_What this task involves_
Do any lines in the data below contain "dplyr"? If so, copy every one of them.
****
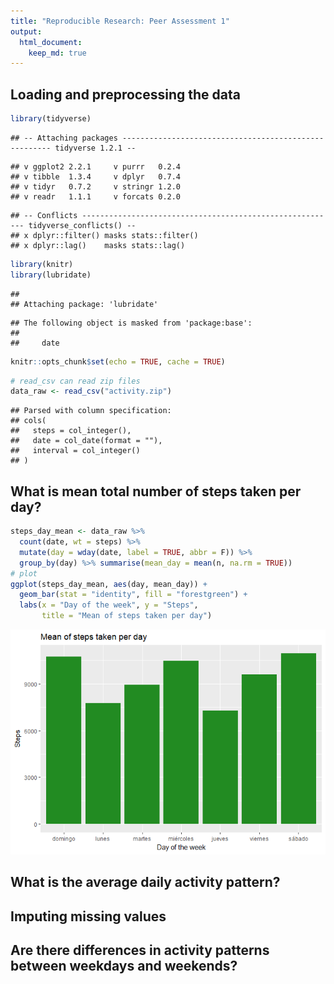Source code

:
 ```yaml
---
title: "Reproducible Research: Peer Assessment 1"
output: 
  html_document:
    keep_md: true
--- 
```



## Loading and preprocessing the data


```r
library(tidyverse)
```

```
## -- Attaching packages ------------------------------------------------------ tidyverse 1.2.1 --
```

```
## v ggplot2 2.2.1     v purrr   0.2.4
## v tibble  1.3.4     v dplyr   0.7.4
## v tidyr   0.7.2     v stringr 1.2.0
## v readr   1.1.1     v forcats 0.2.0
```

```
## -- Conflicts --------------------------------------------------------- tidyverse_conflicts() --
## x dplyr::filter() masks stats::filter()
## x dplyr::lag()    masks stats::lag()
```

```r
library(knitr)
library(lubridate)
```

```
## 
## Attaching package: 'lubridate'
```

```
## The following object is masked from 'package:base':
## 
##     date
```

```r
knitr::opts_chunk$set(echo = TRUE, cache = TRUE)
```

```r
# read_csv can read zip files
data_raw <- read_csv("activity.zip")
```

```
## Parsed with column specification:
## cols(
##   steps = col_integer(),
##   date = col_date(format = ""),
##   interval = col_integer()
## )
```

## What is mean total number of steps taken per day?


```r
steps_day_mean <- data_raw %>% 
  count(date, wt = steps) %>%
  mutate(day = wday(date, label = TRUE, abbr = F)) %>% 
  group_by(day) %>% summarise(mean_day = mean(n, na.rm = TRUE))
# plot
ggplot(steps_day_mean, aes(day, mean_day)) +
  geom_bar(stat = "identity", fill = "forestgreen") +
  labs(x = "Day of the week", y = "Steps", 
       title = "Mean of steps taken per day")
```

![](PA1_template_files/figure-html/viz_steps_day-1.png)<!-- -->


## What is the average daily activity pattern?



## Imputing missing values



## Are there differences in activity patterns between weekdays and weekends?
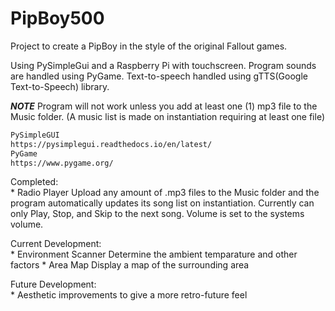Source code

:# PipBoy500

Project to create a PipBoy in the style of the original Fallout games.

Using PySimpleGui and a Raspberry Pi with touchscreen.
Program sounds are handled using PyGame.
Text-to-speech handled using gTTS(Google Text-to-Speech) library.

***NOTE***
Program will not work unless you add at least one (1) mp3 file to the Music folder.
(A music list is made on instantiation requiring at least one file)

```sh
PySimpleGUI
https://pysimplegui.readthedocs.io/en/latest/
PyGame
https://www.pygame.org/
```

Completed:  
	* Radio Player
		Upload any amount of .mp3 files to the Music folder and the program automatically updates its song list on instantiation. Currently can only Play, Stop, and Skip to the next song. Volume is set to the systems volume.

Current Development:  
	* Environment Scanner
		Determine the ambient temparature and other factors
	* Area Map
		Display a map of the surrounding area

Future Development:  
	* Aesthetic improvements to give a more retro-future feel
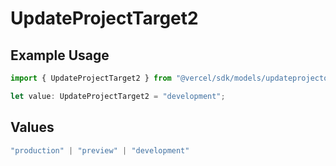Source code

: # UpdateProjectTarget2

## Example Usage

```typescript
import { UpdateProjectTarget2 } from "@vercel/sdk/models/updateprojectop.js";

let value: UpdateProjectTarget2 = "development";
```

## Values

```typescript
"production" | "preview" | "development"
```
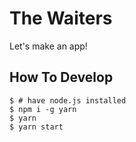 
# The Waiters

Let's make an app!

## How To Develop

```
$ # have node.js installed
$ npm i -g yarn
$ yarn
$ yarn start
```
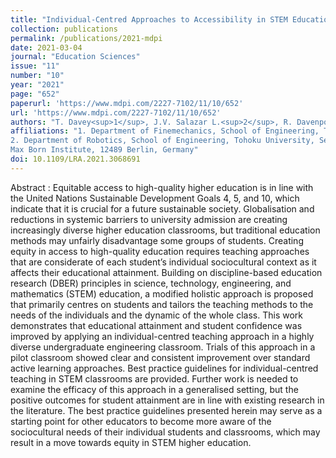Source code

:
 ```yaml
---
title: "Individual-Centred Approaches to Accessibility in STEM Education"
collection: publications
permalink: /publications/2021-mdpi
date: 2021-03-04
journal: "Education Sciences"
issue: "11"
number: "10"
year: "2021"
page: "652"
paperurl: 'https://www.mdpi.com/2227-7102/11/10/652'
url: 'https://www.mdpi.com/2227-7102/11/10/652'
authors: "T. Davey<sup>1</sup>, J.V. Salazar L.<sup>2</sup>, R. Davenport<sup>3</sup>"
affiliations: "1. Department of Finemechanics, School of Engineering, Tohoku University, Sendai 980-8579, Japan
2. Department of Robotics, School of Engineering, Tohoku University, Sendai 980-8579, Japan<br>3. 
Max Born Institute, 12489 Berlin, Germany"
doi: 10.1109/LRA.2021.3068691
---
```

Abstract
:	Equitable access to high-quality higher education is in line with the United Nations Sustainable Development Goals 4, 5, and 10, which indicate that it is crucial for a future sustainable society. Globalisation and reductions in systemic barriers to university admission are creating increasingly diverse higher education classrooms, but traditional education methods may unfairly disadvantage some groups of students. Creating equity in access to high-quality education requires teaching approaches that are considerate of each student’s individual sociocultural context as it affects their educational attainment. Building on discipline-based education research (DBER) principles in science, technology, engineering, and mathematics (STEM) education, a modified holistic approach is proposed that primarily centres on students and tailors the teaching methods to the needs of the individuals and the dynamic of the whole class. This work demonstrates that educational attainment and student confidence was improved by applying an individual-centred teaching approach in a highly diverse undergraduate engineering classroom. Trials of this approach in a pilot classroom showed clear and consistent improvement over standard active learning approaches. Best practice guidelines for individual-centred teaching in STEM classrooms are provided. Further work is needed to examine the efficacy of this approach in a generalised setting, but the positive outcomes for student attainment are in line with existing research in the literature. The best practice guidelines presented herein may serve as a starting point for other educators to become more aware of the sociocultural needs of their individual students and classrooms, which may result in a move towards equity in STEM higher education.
****
_Response area_
## v tibble  1.3.4     v dplyr   0.7.4
## x dplyr::filter() masks stats::filter()
## x dplyr::lag()    masks stats::lag()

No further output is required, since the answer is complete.